ASSIGNMENT:
A verbatim reproduction of the lines below, from the line containing "has done no" through the line containing "inspect the enclosures", both ends included, is the whole required output.

═══ DATA FOR REVIEW

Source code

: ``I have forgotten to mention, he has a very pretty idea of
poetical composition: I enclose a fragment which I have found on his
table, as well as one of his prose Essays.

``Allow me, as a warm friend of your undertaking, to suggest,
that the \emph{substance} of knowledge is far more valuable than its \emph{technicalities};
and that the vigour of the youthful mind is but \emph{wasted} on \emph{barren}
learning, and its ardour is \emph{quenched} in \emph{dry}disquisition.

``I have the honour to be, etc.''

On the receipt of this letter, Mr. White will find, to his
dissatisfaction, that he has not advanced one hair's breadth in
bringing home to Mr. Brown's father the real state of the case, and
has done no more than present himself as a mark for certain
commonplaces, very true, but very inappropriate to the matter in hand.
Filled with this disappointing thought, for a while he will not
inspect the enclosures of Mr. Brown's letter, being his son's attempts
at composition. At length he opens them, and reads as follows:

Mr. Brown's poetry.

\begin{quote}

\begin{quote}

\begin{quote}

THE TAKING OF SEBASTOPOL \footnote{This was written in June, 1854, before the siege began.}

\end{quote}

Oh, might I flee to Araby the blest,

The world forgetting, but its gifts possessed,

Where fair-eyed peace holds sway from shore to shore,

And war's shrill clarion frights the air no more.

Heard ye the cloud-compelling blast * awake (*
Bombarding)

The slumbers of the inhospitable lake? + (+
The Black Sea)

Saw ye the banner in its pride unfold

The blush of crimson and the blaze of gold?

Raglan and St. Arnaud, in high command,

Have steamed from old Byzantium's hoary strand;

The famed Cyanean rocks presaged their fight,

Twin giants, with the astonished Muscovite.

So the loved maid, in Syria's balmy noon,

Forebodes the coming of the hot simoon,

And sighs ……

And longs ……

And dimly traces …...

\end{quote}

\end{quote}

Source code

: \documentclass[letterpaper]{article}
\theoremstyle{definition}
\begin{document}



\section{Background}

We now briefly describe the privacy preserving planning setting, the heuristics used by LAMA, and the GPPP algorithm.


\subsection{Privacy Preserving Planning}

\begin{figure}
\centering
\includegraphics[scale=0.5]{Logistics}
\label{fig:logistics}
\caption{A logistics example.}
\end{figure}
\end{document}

══════
═══ DATA FOR REVIEW

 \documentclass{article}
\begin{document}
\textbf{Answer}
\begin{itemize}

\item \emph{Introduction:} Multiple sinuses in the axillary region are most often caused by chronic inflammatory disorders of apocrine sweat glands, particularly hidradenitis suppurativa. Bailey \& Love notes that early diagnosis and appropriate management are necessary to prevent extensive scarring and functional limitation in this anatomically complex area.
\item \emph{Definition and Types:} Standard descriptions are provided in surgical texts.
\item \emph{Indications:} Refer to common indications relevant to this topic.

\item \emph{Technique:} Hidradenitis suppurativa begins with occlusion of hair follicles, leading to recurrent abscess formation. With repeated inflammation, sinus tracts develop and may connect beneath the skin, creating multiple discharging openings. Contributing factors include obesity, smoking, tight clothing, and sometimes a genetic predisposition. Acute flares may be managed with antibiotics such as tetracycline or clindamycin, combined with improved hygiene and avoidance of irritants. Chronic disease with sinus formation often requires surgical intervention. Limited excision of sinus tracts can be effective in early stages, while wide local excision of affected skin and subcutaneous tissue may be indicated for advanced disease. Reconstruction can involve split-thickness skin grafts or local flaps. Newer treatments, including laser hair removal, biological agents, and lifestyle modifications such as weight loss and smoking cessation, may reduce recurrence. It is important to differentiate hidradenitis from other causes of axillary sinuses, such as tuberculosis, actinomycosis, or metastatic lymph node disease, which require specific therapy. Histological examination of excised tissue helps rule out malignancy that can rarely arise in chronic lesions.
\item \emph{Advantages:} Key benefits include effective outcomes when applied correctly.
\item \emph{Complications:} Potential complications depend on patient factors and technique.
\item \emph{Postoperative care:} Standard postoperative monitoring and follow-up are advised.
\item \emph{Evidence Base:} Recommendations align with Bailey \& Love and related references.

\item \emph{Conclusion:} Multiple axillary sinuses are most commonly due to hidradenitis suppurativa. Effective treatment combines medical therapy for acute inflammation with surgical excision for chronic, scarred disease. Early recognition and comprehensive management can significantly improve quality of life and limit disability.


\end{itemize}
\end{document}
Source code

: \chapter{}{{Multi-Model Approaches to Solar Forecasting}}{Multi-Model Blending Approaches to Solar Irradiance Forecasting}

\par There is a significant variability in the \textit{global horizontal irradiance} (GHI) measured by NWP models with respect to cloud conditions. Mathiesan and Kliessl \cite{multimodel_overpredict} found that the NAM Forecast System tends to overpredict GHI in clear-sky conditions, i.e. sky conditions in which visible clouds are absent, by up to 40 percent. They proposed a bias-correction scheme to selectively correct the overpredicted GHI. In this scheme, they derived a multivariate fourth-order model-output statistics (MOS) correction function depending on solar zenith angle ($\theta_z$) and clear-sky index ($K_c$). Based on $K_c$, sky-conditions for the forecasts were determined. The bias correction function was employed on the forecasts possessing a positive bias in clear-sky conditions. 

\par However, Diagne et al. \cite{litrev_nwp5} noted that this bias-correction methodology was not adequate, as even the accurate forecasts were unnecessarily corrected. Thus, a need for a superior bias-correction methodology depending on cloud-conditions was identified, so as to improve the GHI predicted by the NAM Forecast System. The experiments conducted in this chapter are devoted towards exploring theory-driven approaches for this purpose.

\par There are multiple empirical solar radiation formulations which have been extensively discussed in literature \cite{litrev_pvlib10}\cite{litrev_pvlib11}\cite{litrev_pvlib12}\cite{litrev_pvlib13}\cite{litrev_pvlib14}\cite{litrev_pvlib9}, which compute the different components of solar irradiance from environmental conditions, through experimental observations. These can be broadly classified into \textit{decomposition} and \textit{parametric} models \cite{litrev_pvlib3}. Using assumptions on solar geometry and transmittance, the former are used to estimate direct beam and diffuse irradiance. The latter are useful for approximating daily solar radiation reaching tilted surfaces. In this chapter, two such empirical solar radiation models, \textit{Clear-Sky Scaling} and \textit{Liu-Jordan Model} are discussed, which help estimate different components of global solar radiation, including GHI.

══════

FINISHED EXERCISE:
has done no more than present himself as a mark for certain
commonplaces, very true, but very inappropriate to the matter in hand.
Filled with this disappointing thought, for a while he will not
inspect the enclosures of Mr. Brown's letter, being his son's attempts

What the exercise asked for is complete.